Without looking up from the newspaper I tried to identify some familiar voices arising in the Air Canada departures lounge of the Toronto airport.
"Hey Harry." one said.
"Oh, hello Ken." said the other.
When I looked up I was surprised to find Harry Neale, a CBC NHL broadcaster, and Ken Dryden, of the NHL Hall of Fame, sitting across from me.
It was Friday February 6th, 2004. We were all on our way to Minnesota. Harry and Ken were on their way to the 54th NHL All-Star weekend hosted by the Wild. I was going as coach of the Ontario Speed Skating team at the North American Age Class Long Track Championships.

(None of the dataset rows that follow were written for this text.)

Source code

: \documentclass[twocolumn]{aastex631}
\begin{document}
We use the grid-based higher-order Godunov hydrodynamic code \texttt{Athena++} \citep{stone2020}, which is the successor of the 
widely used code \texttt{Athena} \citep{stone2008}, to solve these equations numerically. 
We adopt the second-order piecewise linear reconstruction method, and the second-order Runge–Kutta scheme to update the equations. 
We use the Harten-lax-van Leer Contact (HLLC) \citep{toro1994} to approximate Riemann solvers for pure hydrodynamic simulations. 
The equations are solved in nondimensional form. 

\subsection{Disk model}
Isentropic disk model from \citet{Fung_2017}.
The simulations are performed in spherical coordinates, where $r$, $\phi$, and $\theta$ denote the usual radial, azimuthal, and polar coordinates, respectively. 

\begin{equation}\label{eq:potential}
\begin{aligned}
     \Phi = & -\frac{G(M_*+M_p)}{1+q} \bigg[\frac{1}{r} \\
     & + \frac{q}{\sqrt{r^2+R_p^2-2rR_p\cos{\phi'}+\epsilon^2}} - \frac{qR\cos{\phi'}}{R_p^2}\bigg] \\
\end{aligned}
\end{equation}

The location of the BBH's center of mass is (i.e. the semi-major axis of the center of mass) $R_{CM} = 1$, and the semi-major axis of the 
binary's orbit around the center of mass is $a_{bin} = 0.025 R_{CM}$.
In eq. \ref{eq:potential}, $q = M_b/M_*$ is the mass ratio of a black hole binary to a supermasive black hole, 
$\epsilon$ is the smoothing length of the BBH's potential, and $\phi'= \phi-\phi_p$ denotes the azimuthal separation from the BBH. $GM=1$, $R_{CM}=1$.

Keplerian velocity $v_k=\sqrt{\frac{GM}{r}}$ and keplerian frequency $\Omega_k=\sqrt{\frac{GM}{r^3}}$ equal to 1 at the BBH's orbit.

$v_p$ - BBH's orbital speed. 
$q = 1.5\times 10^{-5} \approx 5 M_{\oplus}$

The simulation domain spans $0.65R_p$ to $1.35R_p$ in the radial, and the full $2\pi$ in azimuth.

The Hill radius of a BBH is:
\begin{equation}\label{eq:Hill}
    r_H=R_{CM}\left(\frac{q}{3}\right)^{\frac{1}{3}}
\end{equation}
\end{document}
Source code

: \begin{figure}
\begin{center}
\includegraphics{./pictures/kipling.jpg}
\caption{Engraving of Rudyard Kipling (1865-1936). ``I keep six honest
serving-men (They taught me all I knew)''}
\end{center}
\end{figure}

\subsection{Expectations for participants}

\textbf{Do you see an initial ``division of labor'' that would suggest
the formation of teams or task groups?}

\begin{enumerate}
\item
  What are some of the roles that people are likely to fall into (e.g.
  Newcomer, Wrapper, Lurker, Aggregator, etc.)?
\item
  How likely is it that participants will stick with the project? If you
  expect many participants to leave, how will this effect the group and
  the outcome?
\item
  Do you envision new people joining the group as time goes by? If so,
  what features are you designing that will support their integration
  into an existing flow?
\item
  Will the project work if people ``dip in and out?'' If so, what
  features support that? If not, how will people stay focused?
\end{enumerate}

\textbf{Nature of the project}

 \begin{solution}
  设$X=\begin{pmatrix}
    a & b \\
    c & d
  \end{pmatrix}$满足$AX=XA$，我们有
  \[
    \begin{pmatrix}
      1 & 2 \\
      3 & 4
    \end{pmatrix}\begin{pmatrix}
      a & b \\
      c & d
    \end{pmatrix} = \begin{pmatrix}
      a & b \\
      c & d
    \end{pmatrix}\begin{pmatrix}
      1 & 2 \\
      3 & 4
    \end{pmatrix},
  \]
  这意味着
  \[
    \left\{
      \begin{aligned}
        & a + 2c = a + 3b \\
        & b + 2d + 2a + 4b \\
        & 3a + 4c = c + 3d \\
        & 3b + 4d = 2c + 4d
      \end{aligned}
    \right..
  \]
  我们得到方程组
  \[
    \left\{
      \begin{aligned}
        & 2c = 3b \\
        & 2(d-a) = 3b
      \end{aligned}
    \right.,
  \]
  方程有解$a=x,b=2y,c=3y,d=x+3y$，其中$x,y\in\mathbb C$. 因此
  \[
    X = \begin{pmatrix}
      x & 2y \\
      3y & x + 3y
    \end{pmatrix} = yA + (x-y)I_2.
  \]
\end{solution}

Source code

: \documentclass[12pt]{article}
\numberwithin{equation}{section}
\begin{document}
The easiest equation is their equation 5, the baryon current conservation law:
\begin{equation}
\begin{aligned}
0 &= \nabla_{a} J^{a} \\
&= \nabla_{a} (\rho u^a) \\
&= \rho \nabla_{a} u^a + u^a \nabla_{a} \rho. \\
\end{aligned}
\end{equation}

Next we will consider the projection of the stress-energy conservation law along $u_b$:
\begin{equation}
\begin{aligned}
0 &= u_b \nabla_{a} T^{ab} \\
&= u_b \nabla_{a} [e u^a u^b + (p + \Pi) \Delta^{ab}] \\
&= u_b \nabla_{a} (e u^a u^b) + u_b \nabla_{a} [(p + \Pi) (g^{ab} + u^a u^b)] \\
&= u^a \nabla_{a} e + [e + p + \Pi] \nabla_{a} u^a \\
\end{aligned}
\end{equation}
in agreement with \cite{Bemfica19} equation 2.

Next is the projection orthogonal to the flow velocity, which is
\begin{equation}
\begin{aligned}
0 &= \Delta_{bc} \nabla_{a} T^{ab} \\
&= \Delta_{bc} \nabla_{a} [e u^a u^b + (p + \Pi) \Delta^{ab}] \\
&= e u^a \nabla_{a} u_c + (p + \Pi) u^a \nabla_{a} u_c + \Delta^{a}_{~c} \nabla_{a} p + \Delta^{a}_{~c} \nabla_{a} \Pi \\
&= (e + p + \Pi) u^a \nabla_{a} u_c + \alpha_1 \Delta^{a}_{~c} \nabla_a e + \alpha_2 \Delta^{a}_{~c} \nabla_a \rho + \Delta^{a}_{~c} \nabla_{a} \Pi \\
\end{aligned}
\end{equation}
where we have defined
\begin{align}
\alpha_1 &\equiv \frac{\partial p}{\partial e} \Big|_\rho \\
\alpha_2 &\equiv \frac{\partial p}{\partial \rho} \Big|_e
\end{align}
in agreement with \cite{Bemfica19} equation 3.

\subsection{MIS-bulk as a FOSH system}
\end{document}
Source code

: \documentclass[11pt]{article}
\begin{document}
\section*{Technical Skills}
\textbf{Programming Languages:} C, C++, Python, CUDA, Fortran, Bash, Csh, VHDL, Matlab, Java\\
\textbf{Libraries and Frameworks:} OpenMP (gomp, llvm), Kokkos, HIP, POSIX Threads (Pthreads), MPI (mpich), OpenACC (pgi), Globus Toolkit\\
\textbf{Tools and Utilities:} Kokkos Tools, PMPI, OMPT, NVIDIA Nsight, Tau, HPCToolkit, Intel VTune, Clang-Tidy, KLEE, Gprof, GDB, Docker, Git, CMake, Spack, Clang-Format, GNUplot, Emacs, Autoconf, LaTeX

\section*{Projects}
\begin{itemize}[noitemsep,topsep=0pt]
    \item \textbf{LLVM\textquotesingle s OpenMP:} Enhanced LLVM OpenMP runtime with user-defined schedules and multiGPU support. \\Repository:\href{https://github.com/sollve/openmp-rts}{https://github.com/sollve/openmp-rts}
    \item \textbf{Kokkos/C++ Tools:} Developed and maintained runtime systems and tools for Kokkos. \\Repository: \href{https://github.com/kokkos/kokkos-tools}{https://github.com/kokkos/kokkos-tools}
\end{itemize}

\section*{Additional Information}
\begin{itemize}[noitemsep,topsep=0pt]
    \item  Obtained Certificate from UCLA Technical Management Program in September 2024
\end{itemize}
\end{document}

My thoughts turned to getting them to autograph a book - The Home Team - Fathers, Sons and Hockey by Roy MacGregor - that I had with me, which was a gift from my father that Christmas.
Harry Neale's autograph was my primary goal. Growing up in Cambridge Ontario I spent many hours in the Galt Arena Gardens for hockey, speed skating, school skating races, and watching the Cambridge Hornets. In the entry of the arena hung pictures of the Allan Cup championship teams for the 1961 Galt Terriers, 1969 and 1971 Galt Hornets, and the 1983 Cambridge Hornets. As a member of the 1961 Galt Terriers Neale had his picture there too. I felt kindred to him because we had played in the same old barn.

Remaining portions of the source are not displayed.